PsyArXiv Preprints | Sycophantic AI increases attitude extremity and overconfidence

  • AI chatbots have been shown to be successful tools for persuasion. However, people may prefer to use chatbots that validate, rather than challenge, their pre-existing beliefs. This preference for “sycophantic” (or overly agreeable and validating) chatbots may entrench beliefs and make it challenging to deploy AI systems that open people up to new perspectives. Across three experiments (n = 3,285) involving four political topics and four large language models, we found that people consistently preferred and chose to interact with sycophantic AI models over disagreeable chatbots that challenged their beliefs. Brief conversations with sycophantic chatbots increased attitude extremity and certainty, whereas disagreeable chatbots decreased attitude extremity and certainty. Sycophantic chatbots also inflated people’s perception that they are “better than average” on a number of desirable traits (e.g., intelligence, empathy). Furthermore, people viewed sycophantic chatbots as unbiased, but viewed disagreeable chatbots as highly biased. Sycophantic chatbots’ impact on attitude extremity and certainty was driven by a one-sided presentation of facts, whereas their impact on enjoyment was driven by validation. Altogether, these results suggest that people’s preference for and blindness to sycophantic AI may risk creating AI “echo chambers” that increase attitude extremity and overconfidence.

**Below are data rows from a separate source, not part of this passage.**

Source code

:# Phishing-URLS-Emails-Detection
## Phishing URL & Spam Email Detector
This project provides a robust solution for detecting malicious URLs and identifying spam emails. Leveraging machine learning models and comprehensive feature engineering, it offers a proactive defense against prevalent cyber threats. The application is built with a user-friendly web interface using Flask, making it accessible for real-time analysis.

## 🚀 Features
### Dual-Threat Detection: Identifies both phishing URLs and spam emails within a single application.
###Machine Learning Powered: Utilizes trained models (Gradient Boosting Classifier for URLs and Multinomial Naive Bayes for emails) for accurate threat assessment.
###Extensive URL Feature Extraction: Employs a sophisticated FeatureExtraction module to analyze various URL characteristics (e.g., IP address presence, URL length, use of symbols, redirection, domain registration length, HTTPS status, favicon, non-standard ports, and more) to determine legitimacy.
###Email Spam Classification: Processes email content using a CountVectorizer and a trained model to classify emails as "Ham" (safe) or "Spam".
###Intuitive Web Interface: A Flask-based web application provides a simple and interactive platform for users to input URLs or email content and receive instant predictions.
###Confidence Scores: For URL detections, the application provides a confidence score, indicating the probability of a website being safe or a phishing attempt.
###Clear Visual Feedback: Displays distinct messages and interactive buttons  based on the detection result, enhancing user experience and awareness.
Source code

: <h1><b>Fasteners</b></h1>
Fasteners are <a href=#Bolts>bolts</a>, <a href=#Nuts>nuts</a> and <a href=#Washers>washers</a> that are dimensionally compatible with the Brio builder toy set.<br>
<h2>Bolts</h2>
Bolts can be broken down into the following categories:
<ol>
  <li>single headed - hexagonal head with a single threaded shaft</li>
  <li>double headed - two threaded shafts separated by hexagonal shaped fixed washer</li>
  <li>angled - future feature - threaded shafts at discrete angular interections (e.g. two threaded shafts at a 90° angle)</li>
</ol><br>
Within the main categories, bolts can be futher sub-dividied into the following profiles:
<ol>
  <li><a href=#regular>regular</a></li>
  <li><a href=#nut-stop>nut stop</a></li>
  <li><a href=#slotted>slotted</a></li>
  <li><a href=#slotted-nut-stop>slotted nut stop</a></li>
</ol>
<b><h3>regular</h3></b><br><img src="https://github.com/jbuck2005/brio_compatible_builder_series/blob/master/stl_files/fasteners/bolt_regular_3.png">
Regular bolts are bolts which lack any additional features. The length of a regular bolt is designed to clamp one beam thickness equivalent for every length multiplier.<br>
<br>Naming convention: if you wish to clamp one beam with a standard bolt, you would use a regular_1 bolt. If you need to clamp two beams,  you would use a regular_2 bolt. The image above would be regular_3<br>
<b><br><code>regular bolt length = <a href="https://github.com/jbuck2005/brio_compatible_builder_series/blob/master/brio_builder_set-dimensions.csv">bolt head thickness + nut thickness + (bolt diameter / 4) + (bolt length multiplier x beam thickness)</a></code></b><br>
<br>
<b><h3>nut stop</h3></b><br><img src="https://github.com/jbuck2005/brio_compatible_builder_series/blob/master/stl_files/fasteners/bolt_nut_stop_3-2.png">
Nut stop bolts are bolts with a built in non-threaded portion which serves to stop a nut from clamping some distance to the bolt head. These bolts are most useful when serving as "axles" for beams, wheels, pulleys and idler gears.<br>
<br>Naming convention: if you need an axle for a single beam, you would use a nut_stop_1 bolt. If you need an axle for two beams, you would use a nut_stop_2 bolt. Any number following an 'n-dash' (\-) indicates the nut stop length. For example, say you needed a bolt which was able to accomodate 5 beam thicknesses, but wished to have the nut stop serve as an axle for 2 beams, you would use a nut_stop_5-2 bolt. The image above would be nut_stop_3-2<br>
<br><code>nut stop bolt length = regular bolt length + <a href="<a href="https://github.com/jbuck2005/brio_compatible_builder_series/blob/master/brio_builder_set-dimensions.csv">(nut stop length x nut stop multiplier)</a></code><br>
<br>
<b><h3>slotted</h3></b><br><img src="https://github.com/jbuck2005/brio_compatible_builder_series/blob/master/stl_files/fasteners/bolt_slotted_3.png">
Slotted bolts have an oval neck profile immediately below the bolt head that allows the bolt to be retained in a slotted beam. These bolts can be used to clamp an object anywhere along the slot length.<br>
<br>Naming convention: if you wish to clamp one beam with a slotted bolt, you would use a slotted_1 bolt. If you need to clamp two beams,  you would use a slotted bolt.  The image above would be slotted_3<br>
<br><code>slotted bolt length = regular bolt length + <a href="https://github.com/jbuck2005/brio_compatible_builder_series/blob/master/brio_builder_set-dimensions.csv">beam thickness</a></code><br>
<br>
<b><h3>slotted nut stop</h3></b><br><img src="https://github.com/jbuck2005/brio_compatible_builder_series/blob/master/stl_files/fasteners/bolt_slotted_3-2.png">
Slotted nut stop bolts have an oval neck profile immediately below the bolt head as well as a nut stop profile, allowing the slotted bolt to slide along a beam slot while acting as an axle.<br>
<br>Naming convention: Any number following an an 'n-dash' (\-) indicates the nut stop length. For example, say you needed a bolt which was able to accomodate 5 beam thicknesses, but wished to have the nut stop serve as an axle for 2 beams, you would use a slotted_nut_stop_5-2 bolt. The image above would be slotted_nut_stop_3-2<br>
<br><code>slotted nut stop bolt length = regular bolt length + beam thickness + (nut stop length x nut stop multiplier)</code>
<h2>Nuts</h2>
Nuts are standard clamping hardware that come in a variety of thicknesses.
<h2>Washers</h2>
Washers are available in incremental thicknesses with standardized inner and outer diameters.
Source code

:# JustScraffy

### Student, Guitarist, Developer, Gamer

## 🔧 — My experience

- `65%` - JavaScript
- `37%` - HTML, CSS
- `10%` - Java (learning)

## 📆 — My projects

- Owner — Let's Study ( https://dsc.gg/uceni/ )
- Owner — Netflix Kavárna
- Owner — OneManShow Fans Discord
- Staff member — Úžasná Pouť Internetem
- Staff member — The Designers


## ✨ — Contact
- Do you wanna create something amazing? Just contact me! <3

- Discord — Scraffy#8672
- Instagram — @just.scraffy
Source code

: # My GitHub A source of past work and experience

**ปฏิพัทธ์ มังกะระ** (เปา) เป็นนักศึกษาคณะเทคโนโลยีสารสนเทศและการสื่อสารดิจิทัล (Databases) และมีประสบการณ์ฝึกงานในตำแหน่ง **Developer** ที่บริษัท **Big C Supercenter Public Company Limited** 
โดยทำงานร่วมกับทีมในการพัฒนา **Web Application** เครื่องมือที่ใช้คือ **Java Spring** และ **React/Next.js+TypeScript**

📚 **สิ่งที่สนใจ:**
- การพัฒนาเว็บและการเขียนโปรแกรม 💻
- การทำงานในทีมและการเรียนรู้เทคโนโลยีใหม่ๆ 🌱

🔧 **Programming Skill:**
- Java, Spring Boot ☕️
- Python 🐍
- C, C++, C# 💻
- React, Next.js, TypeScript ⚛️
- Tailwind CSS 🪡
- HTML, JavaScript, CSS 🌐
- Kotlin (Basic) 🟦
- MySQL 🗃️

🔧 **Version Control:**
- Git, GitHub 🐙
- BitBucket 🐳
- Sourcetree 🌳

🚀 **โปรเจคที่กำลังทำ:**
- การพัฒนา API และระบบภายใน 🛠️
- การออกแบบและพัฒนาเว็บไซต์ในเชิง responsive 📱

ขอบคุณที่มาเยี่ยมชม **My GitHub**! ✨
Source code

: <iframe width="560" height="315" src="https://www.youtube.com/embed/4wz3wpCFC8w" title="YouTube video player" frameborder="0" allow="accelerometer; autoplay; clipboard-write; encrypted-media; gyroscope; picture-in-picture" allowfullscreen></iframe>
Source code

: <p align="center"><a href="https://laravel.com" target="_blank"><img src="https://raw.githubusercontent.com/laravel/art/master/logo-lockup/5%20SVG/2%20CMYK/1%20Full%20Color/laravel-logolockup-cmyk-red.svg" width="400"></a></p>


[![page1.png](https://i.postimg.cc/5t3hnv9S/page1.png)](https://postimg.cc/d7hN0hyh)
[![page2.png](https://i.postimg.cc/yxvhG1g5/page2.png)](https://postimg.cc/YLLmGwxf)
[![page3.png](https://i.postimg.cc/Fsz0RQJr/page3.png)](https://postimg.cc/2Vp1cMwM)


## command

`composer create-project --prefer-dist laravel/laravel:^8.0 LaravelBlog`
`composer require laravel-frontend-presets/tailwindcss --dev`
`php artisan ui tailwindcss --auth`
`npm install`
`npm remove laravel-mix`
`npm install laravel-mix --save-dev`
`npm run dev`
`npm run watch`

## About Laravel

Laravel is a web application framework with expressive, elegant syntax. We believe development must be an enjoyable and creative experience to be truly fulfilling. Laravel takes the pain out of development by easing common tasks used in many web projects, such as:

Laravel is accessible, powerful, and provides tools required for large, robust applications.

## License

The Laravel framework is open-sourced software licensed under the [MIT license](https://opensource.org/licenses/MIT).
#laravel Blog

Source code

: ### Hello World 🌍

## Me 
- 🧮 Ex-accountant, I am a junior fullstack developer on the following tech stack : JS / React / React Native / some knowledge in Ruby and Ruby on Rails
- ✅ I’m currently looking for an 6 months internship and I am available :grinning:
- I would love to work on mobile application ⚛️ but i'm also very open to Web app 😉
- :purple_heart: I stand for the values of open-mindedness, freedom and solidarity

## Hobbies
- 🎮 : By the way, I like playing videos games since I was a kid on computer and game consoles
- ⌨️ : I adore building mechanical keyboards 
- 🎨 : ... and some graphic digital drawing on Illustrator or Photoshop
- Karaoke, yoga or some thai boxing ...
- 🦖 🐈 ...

The complexity of misinformation extends beyond virus and warfare analogies | npj Complexity

  • Debates about misinformation and countermeasures are often driven by dramatic analogies, such as “infodemic” or “information warfare”. While useful shortcuts to interference, these analogies obscure the complex system through which misinformation propagates, leaving perceptual gaps where solutions lie unseen. We present a new framework of the complex multilevel system through which misinformation propagates and show how popular analogies fail to account for this complexity. We discuss implications for policy making and future research.
  • This is quite good. It shows how attacks work at different levels, from Individual, through social groups, social media, and States/Societies. It would be good to add to the current article or to the KA book

Why Misinformation Must Not Be Ignored

  • Recent academic debate has seen the emergence of the claim that misinformation is not a significant societal problem. We argue that the arguments used to support this minimizing position are flawed, particularly if interpreted (e.g., by policymakers or the public) as suggesting that misinformation can be safely ignored. Here, we rebut the two main claims, namely that misinformation is not of substantive concern (a) due to its low incidence and (b) because it has no causal influence on notable political or behavioral outcomes. Through a critical review of the current literature, we demonstrate that (a) the prevalence of misinformation is nonnegligible if reasonably inclusive definitions are applied and that (b) misinformation has causal impacts on important beliefs and behaviors. Both scholars and policymakers should therefore continue to take misinformation seriously.

Tasks

  • Bills – done
    • Car registration – done
  • Water plants – done
  • Chores – done
  • Dishes – done
  • Storage run

SBIRs

  • 2:00 IRAD meeting – not sure what we got out of that

LLMs

  • More work on the article, need to fold in the sycophant chatbot paper – done!